For the entries below, work out how many lines contain the string "itemize" and write only the number.

=== Information ===

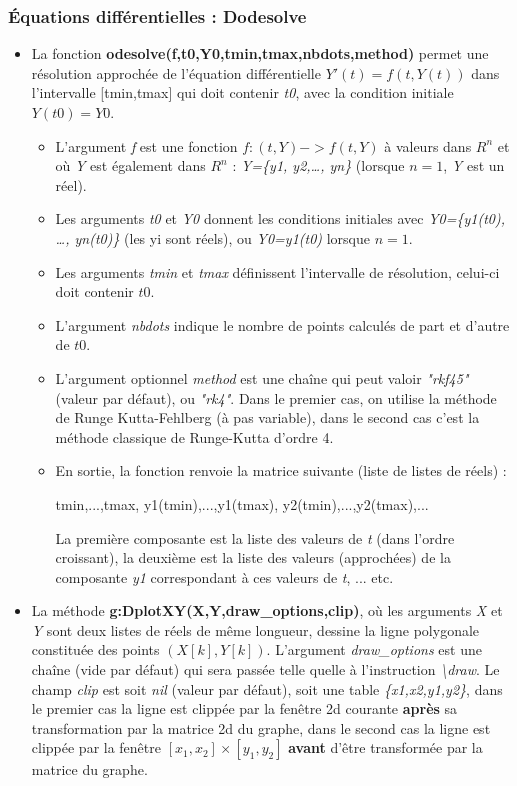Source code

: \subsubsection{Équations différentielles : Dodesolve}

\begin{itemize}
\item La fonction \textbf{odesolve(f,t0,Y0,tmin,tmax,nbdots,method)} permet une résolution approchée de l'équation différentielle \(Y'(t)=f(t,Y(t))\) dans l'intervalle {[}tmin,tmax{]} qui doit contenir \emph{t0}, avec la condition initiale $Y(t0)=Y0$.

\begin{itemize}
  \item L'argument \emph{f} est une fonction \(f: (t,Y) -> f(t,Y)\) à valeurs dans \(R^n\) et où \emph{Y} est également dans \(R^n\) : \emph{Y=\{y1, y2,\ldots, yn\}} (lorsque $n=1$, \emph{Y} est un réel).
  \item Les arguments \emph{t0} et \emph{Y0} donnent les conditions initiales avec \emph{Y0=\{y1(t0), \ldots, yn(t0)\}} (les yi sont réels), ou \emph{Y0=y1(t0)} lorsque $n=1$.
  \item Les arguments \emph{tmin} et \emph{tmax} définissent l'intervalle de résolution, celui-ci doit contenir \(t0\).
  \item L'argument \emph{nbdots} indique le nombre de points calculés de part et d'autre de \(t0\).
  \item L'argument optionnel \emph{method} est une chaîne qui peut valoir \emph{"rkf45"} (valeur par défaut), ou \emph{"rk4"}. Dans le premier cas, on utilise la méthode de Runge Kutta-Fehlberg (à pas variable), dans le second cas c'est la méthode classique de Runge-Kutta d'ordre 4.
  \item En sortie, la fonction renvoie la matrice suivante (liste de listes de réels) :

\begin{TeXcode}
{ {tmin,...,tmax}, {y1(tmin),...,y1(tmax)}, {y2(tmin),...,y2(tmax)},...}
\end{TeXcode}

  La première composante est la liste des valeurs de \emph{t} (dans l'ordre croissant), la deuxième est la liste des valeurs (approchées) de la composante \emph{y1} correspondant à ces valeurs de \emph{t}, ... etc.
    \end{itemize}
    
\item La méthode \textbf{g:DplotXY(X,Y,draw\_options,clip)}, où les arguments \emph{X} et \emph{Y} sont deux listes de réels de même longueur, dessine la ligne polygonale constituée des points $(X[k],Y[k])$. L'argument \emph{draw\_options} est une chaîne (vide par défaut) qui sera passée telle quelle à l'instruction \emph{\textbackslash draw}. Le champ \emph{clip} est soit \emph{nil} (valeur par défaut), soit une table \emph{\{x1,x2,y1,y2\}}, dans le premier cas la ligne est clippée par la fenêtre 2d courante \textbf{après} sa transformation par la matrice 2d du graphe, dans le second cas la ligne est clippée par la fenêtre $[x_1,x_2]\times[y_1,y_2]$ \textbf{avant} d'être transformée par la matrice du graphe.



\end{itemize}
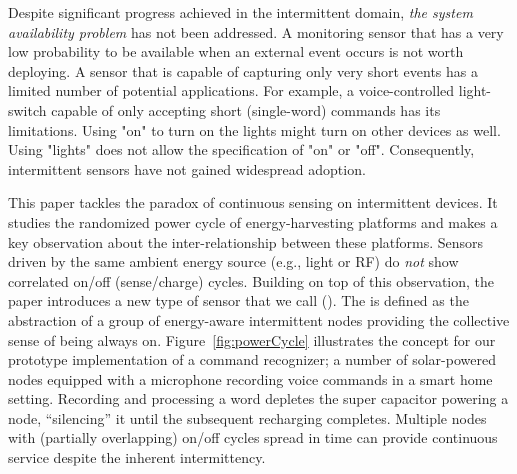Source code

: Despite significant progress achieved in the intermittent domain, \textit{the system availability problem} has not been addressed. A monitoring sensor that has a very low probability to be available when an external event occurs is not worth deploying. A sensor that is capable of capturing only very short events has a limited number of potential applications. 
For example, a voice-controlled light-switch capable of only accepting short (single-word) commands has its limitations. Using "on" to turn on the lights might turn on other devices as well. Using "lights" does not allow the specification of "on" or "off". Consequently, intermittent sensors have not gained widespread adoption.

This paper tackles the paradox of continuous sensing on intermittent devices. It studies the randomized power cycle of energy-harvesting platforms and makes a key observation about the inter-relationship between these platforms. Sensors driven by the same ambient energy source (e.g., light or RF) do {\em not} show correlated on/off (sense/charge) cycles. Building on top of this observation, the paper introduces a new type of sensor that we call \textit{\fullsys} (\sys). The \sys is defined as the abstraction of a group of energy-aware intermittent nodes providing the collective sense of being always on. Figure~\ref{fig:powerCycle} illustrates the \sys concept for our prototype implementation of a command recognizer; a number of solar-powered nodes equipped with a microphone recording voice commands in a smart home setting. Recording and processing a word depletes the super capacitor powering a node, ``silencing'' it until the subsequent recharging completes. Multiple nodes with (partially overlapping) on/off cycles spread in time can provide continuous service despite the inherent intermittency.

===

Result
4